Plain-text document sources:
+===+

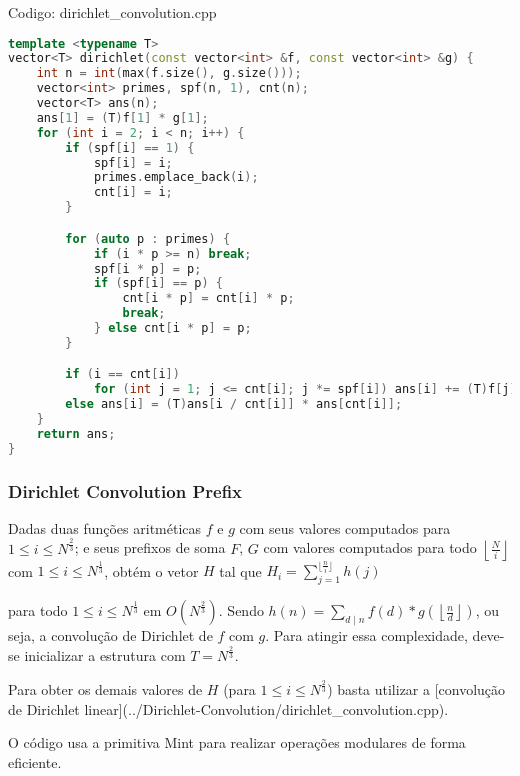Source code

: \documentclass[10pt, a4paper, oneside]{book}
\begin{document}
\hfill

Codigo: dirichlet\_convolution.cpp

\begin{lstlisting}[language=C++]
template <typename T>
vector<T> dirichlet(const vector<int> &f, const vector<int> &g) {
    int n = int(max(f.size(), g.size()));
    vector<int> primes, spf(n, 1), cnt(n);
    vector<T> ans(n);
    ans[1] = (T)f[1] * g[1];
    for (int i = 2; i < n; i++) {
        if (spf[i] == 1) {
            spf[i] = i;
            primes.emplace_back(i);
            cnt[i] = i;
        }

        for (auto p : primes) {
            if (i * p >= n) break;
            spf[i * p] = p;
            if (spf[i] == p) {
                cnt[i * p] = cnt[i] * p;
                break;
            } else cnt[i * p] = p;
        }

        if (i == cnt[i])
            for (int j = 1; j <= cnt[i]; j *= spf[i]) ans[i] += (T)f[j] * g[cnt[i] / j];
        else ans[i] = (T)ans[i / cnt[i]] * ans[cnt[i]];
    }
    return ans;
}
\end{lstlisting}
\hfill

\subsubsection{Dirichlet Convolution Prefix}


Dadas duas funções aritméticas $f$ e $g$ com seus valores computados para $1 \le i \le N ^ {\frac{2}{3}}$; e seus prefixos de soma $F$, $G$ com valores computados para todo $\left\lfloor   \frac{N}{i}  \right\rfloor$  com $1 \leq i \leq N ^ {\frac{1}{3}}$, obtém o vetor $H$ tal que $ H_{i} = \sum_{j=1}^{\bigl\lfloor\frac{n}{i} \bigr\rfloor} h(j) $  



para todo $1 \leq i \leq N ^ {\frac{1}{3}}$ em $O(N ^ {\frac{2}{3}})$.  Sendo  $h(n) = \sum_{d \mid n} f(d) * g\left(\left\lfloor  \frac{n}{d}  \right\rfloor\right)$, ou seja, a convolução de Dirichlet de $f$ com $g$. Para atingir essa complexidade, deve-se inicializar a estrutura com $T = N^{\frac{2}{3}}$.



Para obter os demais valores de $H$ (para $1 \leq i \leq N ^ {\frac{2}{3}}$) basta utilizar a [convolução de Dirichlet linear](../Dirichlet-Convolution/dirichlet\_convolution.cpp).



O código usa a primitiva Mint para realizar operações modulares de forma eficiente.
\end{document}
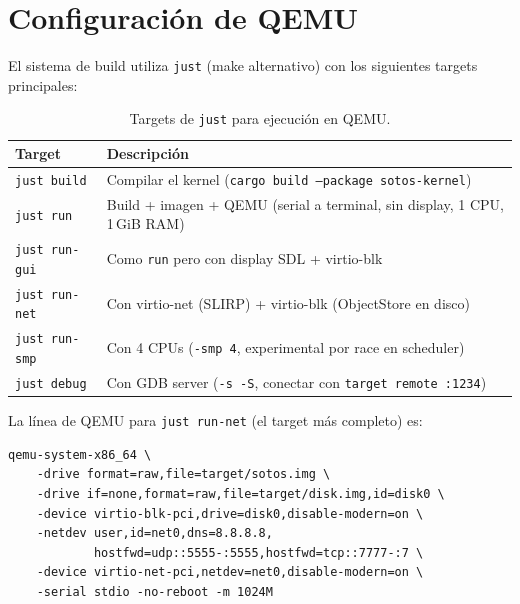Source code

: \documentclass[11pt,twoside,openright]{book}
\theoremstyle{definition}
\theoremstyle{plain}
\theoremstyle{remark}
\begin{document}
\section{Configuración de QEMU}
\label{sec:qemu-config}

El sistema de build utiliza \texttt{just} (make alternativo) con los siguientes
targets principales:

\begin{table}[ht]
\centering
\caption{Targets de \texttt{just} para ejecución en QEMU.}
\label{tab:just-targets}
\begin{tabular}{@{}lp{9cm}@{}}
\toprule
\textbf{Target} & \textbf{Descripción} \\
\midrule
\texttt{just build}    & Compilar el kernel (\texttt{cargo build --package sotos-kernel}) \\
\texttt{just run}      & Build + imagen + QEMU (serial a terminal, sin display, 1 CPU, 1\,GiB RAM) \\
\texttt{just run-gui}  & Como \texttt{run} pero con display SDL + virtio-blk \\
\texttt{just run-net}  & Con virtio-net (SLIRP) + virtio-blk (ObjectStore en disco) \\
\texttt{just run-smp}  & Con 4 CPUs (\texttt{-smp 4}, experimental por race en scheduler) \\
\texttt{just debug}    & Con GDB server (\texttt{-s -S}, conectar con \texttt{target remote :1234}) \\
\bottomrule
\end{tabular}
\end{table}

La línea de QEMU para \texttt{just run-net} (el target más completo) es:

\begin{lstlisting}[language={},basicstyle=\ttfamily\scriptsize,frame=single,breaklines=true,caption={Comando QEMU para \texttt{just run-net}.},label={lst:qemu-cmd}]
qemu-system-x86_64 \
    -drive format=raw,file=target/sotos.img \
    -drive if=none,format=raw,file=target/disk.img,id=disk0 \
    -device virtio-blk-pci,drive=disk0,disable-modern=on \
    -netdev user,id=net0,dns=8.8.8.8,
            hostfwd=udp::5555-:5555,hostfwd=tcp::7777-:7 \
    -device virtio-net-pci,netdev=net0,disable-modern=on \
    -serial stdio -no-reboot -m 1024M
\end{lstlisting}
\end{document}

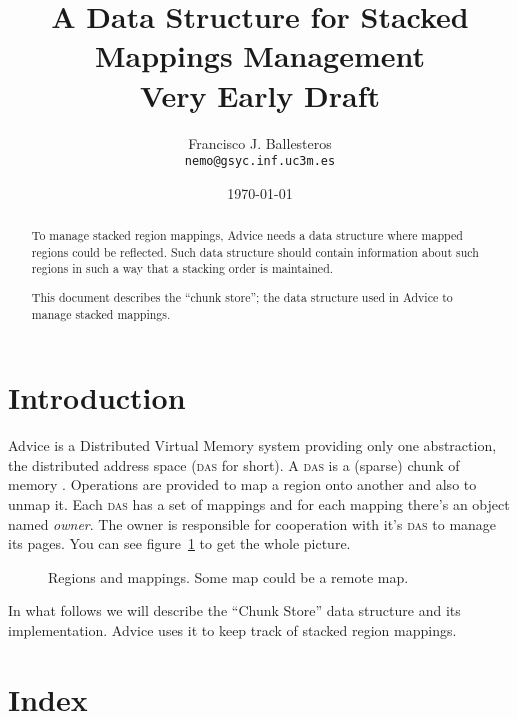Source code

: \documentclass[dvips]{article}
\title{ A Data Structure for Stacked Mappings Management\\
  \vspace{0.5cm}
  \textbf{Very Early Draft}}
\author{ Francisco J. Ballesteros\\
         \texttt{nemo@gsyc.inf.uc3m.es}}
\date{\today}
\begin{document}
\maketitle

\begin{abstract}
  To manage stacked region mappings, Advice needs a data structure
  where mapped regions could be reflected. Such data structure should
  contain information about such regions in such a way that a
  stacking order is maintained.
  
  This document describes the ``chunk store''; the data structure used
  in Advice to manage stacked mappings.

\end{abstract}

\section{Introduction}


Advice is a Distributed Virtual Memory system providing only one
abstraction, the distributed address space (\textsc{das} for short). A
\textsc{das} is a (sparse) chunk of memory
\cite{ballesteros96:_advice,ballesteros96:_adviceobjs}. Operations are
provided to map a region onto another and also to unmap it.  Each
\textsc{das} has a set of mappings and for each mapping there's an
object named \emph{owner}. The owner is responsible for cooperation
with it's \textsc{das} to manage its pages. You can see
figure~\ref{fig:regs} to get the whole picture.

\begin{figure}
  \center{}
  \caption{Regions and mappings. Some map could be a remote map.}
  \label{fig:regs} 
\end{figure}

In what follows we will describe the ``Chunk Store'' data structure
and its implementation. Advice uses it to keep track of stacked region
mappings.


\section*{Index}
\nowebindex
\end{document}
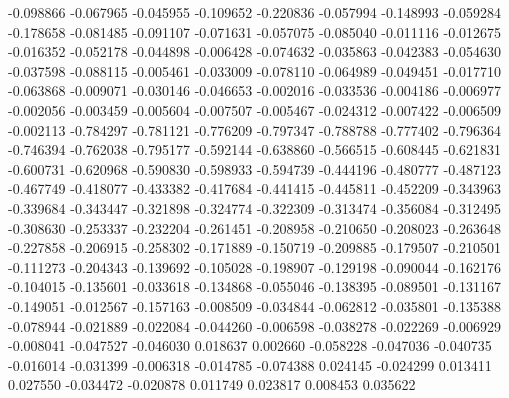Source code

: -0.098866
-0.067965
-0.045955
-0.109652
-0.220836
-0.057994
-0.148993
-0.059284
-0.178658
-0.081485
-0.091107
-0.071631
-0.057075
-0.085040
-0.011116
-0.012675
-0.016352
-0.052178
-0.044898
-0.006428
-0.074632
-0.035863
-0.042383
-0.054630
-0.037598
-0.088115
-0.005461
-0.033009
-0.078110
-0.064989
-0.049451
-0.017710
-0.063868
-0.009071
-0.030146
-0.046653
-0.002016
-0.033536
-0.004186
-0.006977
-0.002056
-0.003459
-0.005604
-0.007507
-0.005467
-0.024312
-0.007422
-0.006509
-0.002113
-0.784297
-0.781121
-0.776209
-0.797347
-0.788788
-0.777402
-0.796364
-0.746394
-0.762038
-0.795177
-0.592144
-0.638860
-0.566515
-0.608445
-0.621831
-0.600731
-0.620968
-0.590830
-0.598933
-0.594739
-0.444196
-0.480777
-0.487123
-0.467749
-0.418077
-0.433382
-0.417684
-0.441415
-0.445811
-0.452209
-0.343963
-0.339684
-0.343447
-0.321898
-0.324774
-0.322309
-0.313474
-0.356084
-0.312495
-0.308630
-0.253337
-0.232204
-0.261451
-0.208958
-0.210650
-0.208023
-0.263648
-0.227858
-0.206915
-0.258302
-0.171889
-0.150719
-0.209885
-0.179507
-0.210501
-0.111273
-0.204343
-0.139692
-0.105028
-0.198907
-0.129198
-0.090044
-0.162176
-0.104015
-0.135601
-0.033618
-0.134868
-0.055046
-0.138395
-0.089501
-0.131167
-0.149051
-0.012567
-0.157163
-0.008509
-0.034844
-0.062812
-0.035801
-0.135388
-0.078944
-0.021889
-0.022084
-0.044260
-0.006598
-0.038278
-0.022269
-0.006929
-0.008041
-0.047527
-0.046030
0.018637
0.002660
-0.058228
-0.047036
-0.040735
-0.016014
-0.031399
-0.006318
-0.014785
-0.074388
0.024145
-0.024299
0.013411
0.027550
-0.034472
-0.020878
0.011749
0.023817
0.008453
0.035622
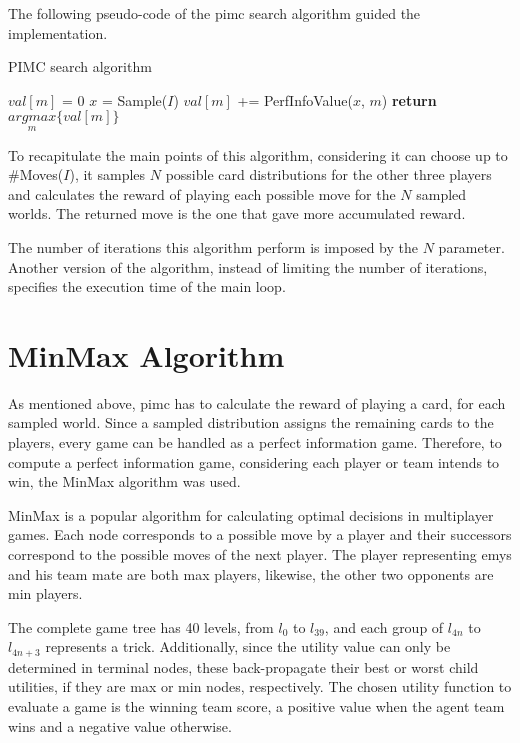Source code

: The following pseudo-code of the \ac{pimc} search algorithm guided the implementation.

\begin{algorithm}
	\caption{PIMC search algorithm}
	\begin{algorithmic}[1]
				\State $val[m]$ = 0
			\EndFor
				\State $x$ = Sample($I$)
					\State $val[m]$ += PerfInfoValue($x$, $m$)
				\EndFor
			\EndFor
			\State \textbf{return} $\underset{m}{argmax}\{ val[m] \}$
		\EndProcedure
	\end{algorithmic}
\end{algorithm}

To recapitulate the main points of this algorithm, considering it can choose up to \#Moves($I$), it samples $N$ possible card distributions for the other three players and calculates the reward of playing each possible move for the $N$ sampled worlds.
The returned move is the one that gave more accumulated reward.

The number of iterations this algorithm perform is imposed by the $N$ parameter.
Another version of the algorithm, instead of limiting the number of iterations, specifies the execution time of the main loop.

\section*{MinMax Algorithm}

As mentioned above, \ac{pimc} has to calculate the reward of playing a card, for each sampled world.
Since a sampled distribution assigns the remaining cards to the players, every game can be handled as a perfect information game.
Therefore, to compute a perfect information game, considering each player or team intends to win, the MinMax algorithm was used.

MinMax is a popular algorithm for calculating optimal decisions in multiplayer games.
Each node corresponds to a possible move by a player and their successors correspond to the possible moves of the next player.
The player representing \ac{emys} and his team mate are both max players, likewise, the other two opponents are min players.

The complete game tree has 40 levels, from $l_{0}$ to $l_{39}$, and each group of $l_{4n}$ to $l_{4n+3}$ represents a trick.
Additionally, since the utility value can only be determined in terminal nodes, these back-propagate their best or worst child utilities, if they are max or min nodes, respectively.
The chosen utility function to evaluate a game is the winning team score, a positive value when the agent team wins and a negative value otherwise.




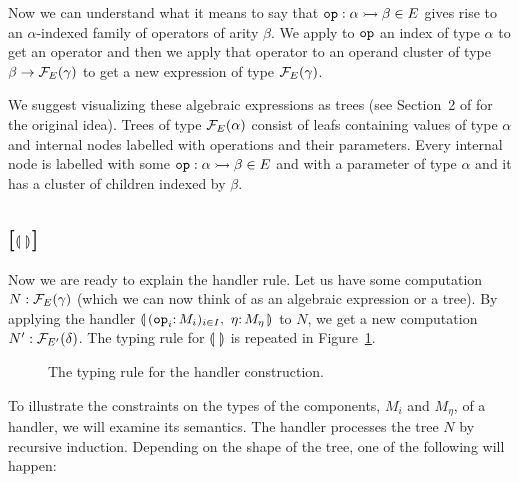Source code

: Now we can understand what it means to say that
$\mathtt{op} : \alpha \rightarrowtail \beta \in E$ gives rise to an $\alpha$-indexed
family of operators of arity $\beta$. We apply to $\mathtt{op}$ an index of
type $\alpha$ to get an operator and then we apply that operator to an
operand cluster of type $\beta \to \mathcal{F}_E(\gamma)$ to get a new expression
of type $\mathcal{F}_E(\gamma)$.

We suggest visualizing these algebraic expressions as trees (see Section~2
of \cite{lindley2014algebraic} for the original idea). Trees of type
$\mathcal{F}_E(\alpha)$ consist of leafs containing values of type $\alpha$ and
internal nodes labelled with operations and their parameters. Every
internal node is labelled with some $\mathtt{op} : \alpha \rightarrowtail \beta \in E$ and
with a parameter of type $\alpha$ and it has a cluster of children indexed
by $\beta$.

\subsection*{[$\llparenthesis \,  \, \rrparenthesis$]}

Now we are ready to explain the handler rule. Let us have some computation
$N : \mathcal{F}_E(\gamma)$ (which we can now think of as an algebraic expression
or a tree). By applying the handler $\cibanana$ to $N$, we get a new
computation $N' : \mathcal{F}_{E'}(\delta)$. The typing rule for $\llparenthesis \,  \, \rrparenthesis$ is
repeated in Figure~\ref{fig:handler-rule}.

\begin{figure}
  \handlerrule
  \caption{\label{fig:handler-rule} The typing rule for the handler
    construction.}
\end{figure}

To illustrate the constraints on the types of the components, $M_i$ and
$M_\eta$, of a handler, we will examine its semantics. The handler
processes the tree $N$ by recursive induction. Depending on the shape of
the tree, one of the following will happen:


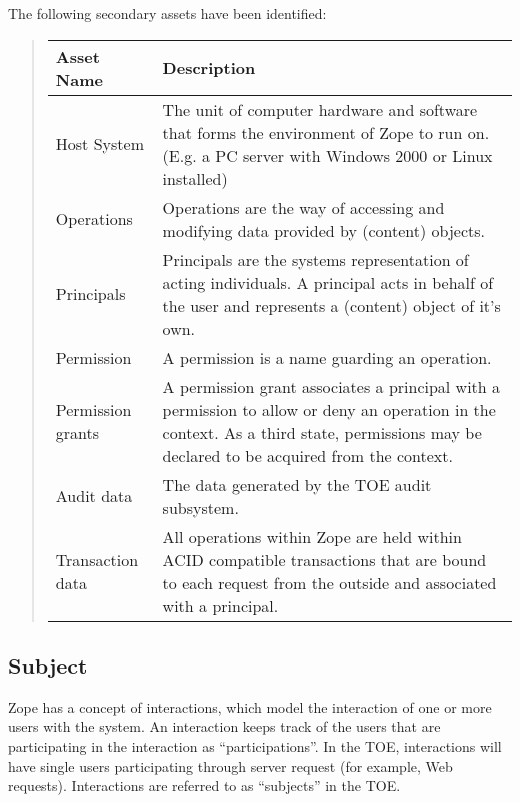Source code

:\documentclass[10pt,a4paper,english]{article}
\newlength{\locallinewidth}
\begin{document}
The following secondary assets have been identified:
\begin{quote}

\begin{longtable}[c]{|p{0.21\locallinewidth}|p{0.67\locallinewidth}|}
\hline
\textbf{
Asset Name
} & \textbf{
Description
} \\
\hline
\endhead

Host System
 & 
The unit of computer hardware and software that
forms the environment of Zope to run on. (E.g.
a PC server with Windows 2000 or Linux installed)
 \\
\hline

Operations
 & 
Operations are the way of accessing and modifying
data provided by (content) objects.
 \\
\hline

Principals
 & 
Principals are the systems representation of acting
individuals. A principal acts in behalf of the user
and represents a (content) object of it's own.
 \\
\hline

Permission
 & 
A permission is a name guarding an operation.
 \\
\hline

Permission grants
 & 
A permission grant associates a principal with a
permission to allow or deny an operation in the context.
As a third state, permissions may be declared to
be acquired from the context.
 \\
\hline

Audit data
 & 
The data generated by the TOE audit subsystem.
 \\
\hline

Transaction data
 & 
All operations within Zope are held within ACID
compatible transactions that are bound to each
request from the outside and associated with a
principal.
 \\
\hline
\end{longtable}
\end{quote}



\hypertarget{subject}{}
\subsection*{Subject}

Zope has a concept of interactions, which model the interaction of one
or more users with the system.  An interaction keeps track of the
users that are participating in the interaction as ``participations''.
In the TOE, interactions will have single users participating through
server request (for example, Web requests).  Interactions are referred
to as ``subjects'' in the TOE.
\end{document}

+===+

With "display" as the string to match, show every line of the entries above that has it.

\texttt{just run}      & Build + imagen + QEMU (serial a terminal, sin display, 1 CPU, 1\,GiB RAM) \\
\texttt{just run-gui}  & Como \texttt{run} pero con display SDL + virtio-blk \\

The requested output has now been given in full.